_Required action_
Retype each of the records below exactly, leaving the pictures out.

[[ Data extract open ]]

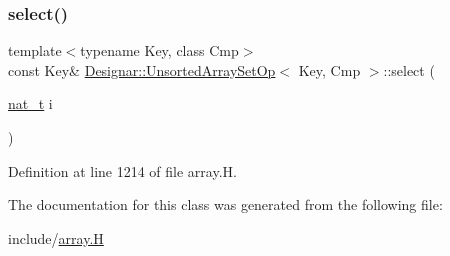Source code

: \subsubsection{\texorpdfstring{select()}{select()}}
{\footnotesize\ttfamily template$<$typename Key, class Cmp$>$ \\
const Key\& \hyperlink{class_designar_1_1_unsorted_array_set_op}{Designar\+::\+Unsorted\+Array\+Set\+Op}$<$ Key, Cmp $>$\+::select (\begin{DoxyParamCaption}\item[{\hyperlink{namespace_designar_aa72662848b9f4815e7bf31a7cf3e33d1}{nat\+\_\+t}}]{i }\end{DoxyParamCaption})\hspace{0.3cm}{\ttfamily [inline]}}



Definition at line 1214 of file array.\+H.



The documentation for this class was generated from the following file\+:\begin{DoxyCompactItemize}
\item 
include/\hyperlink{array_8_h}{array.\+H}\end{DoxyCompactItemize}
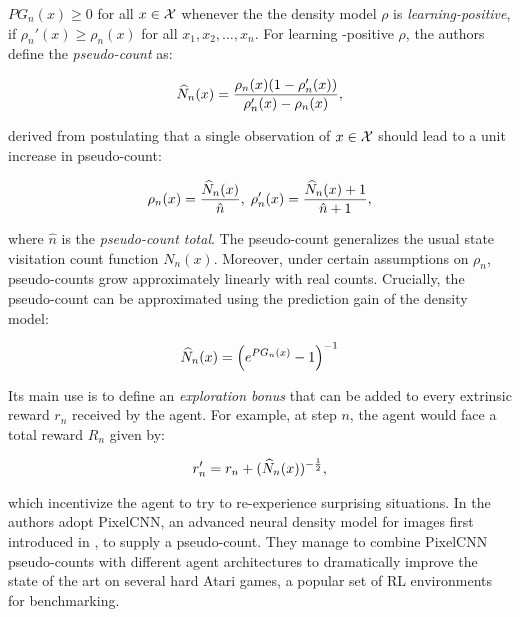$PG_n(x)\geq0$ for all $x\in\mathcal{X}$ whenever the the density model $\rho$ is \emph{learning-positive}, \ie if $\rho_n'(x)\geq\rho_n(x)$ for all $x_1,x_2,\dots,x_n$. For learning -positive $\rho$, the authors define the \emph{pseudo-count} as:

\begin{align}
\widehat{N}_n(x) = \frac{\rho_n(x)(1-\rho_n'(x))}{\rho_n'(x)-\rho_n(x)},
\end{align}

derived from postulating that a single observation of $x\in\mathcal{X}$ should lead to a unit increase in pseudo-count:

\begin{align}
\rho_n(x) = \frac{\widehat{N}_n(x)}{\hat{n}}, \; \rho_n'(x) = \frac{\widehat{N}_n(x)+1}{\hat{n}+1},
\end{align}

where $\hat{n}$ is the \emph{pseudo-count total}. The pseudo-count generalizes the usual state visitation count function $N_n(x)$. Moreover, under certain assumptions on $\rho_n$, pseudo-counts grow approximately linearly with real counts. Crucially, the pseudo-count can be approximated using the prediction gain of the density model:

\begin{align}
\widehat{N}_n(x) = \left(e^{PG_n(x)}-1\right)^{-1}
\end{align}

Its main use is to define an \emph{exploration bonus} that can be added to every extrinsic reward $r_n$ received by the agent. For example, at step $n$, the agent would face a total reward $R_n$ given by:

\begin{align}
r'_n = r_n + (\widehat{N}_n(x))^{-\frac{1}{2}},
\end{align}

which incentivize the agent to try to re-experience surprising situations. In \cite{ostrovski2017count} the authors adopt PixelCNN, an advanced neural density model for images first introduced in \cite{oord2016pixel}, to supply a pseudo-count. They manage to combine PixelCNN pseudo-counts with different agent architectures to dramatically improve the
state of the art on several hard Atari games, a popular set of \gls{RL} environments for  benchmarking. \\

[[ Data extract closed ]]

_Expected output_
Source code

: \subsubsection{\texorpdfstring{select()}{select()}}
{\footnotesize\ttfamily template$<$typename Key, class Cmp$>$ \\
const Key\& \hyperlink{class_designar_1_1_unsorted_array_set_op}{Designar\+::\+Unsorted\+Array\+Set\+Op}$<$ Key, Cmp $>$\+::select (\begin{DoxyParamCaption}\item[{\hyperlink{namespace_designar_aa72662848b9f4815e7bf31a7cf3e33d1}{nat\+\_\+t}}]{i }\end{DoxyParamCaption})\hspace{0.3cm}{\ttfamily [inline]}}



Definition at line 1214 of file array.\+H.



The documentation for this class was generated from the following file\+:\begin{DoxyCompactItemize}
\item 
include/\hyperlink{array_8_h}{array.\+H}\end{DoxyCompactItemize}
$PG_n(x)\geq0$ for all $x\in\mathcal{X}$ whenever the the density model $\rho$ is \emph{learning-positive}, \ie if $\rho_n'(x)\geq\rho_n(x)$ for all $x_1,x_2,\dots,x_n$. For learning -positive $\rho$, the authors define the \emph{pseudo-count} as:

\begin{align}
\widehat{N}_n(x) = \frac{\rho_n(x)(1-\rho_n'(x))}{\rho_n'(x)-\rho_n(x)},
\end{align}

derived from postulating that a single observation of $x\in\mathcal{X}$ should lead to a unit increase in pseudo-count:

\begin{align}
\rho_n(x) = \frac{\widehat{N}_n(x)}{\hat{n}}, \; \rho_n'(x) = \frac{\widehat{N}_n(x)+1}{\hat{n}+1},
\end{align}

where $\hat{n}$ is the \emph{pseudo-count total}. The pseudo-count generalizes the usual state visitation count function $N_n(x)$. Moreover, under certain assumptions on $\rho_n$, pseudo-counts grow approximately linearly with real counts. Crucially, the pseudo-count can be approximated using the prediction gain of the density model:

\begin{align}
\widehat{N}_n(x) = \left(e^{PG_n(x)}-1\right)^{-1}
\end{align}

Its main use is to define an \emph{exploration bonus} that can be added to every extrinsic reward $r_n$ received by the agent. For example, at step $n$, the agent would face a total reward $R_n$ given by:

\begin{align}
r'_n = r_n + (\widehat{N}_n(x))^{-\frac{1}{2}},
\end{align}

which incentivize the agent to try to re-experience surprising situations. In \cite{ostrovski2017count} the authors adopt PixelCNN, an advanced neural density model for images first introduced in \cite{oord2016pixel}, to supply a pseudo-count. They manage to combine PixelCNN pseudo-counts with different agent architectures to dramatically improve the
state of the art on several hard Atari games, a popular set of \gls{RL} environments for  benchmarking. \\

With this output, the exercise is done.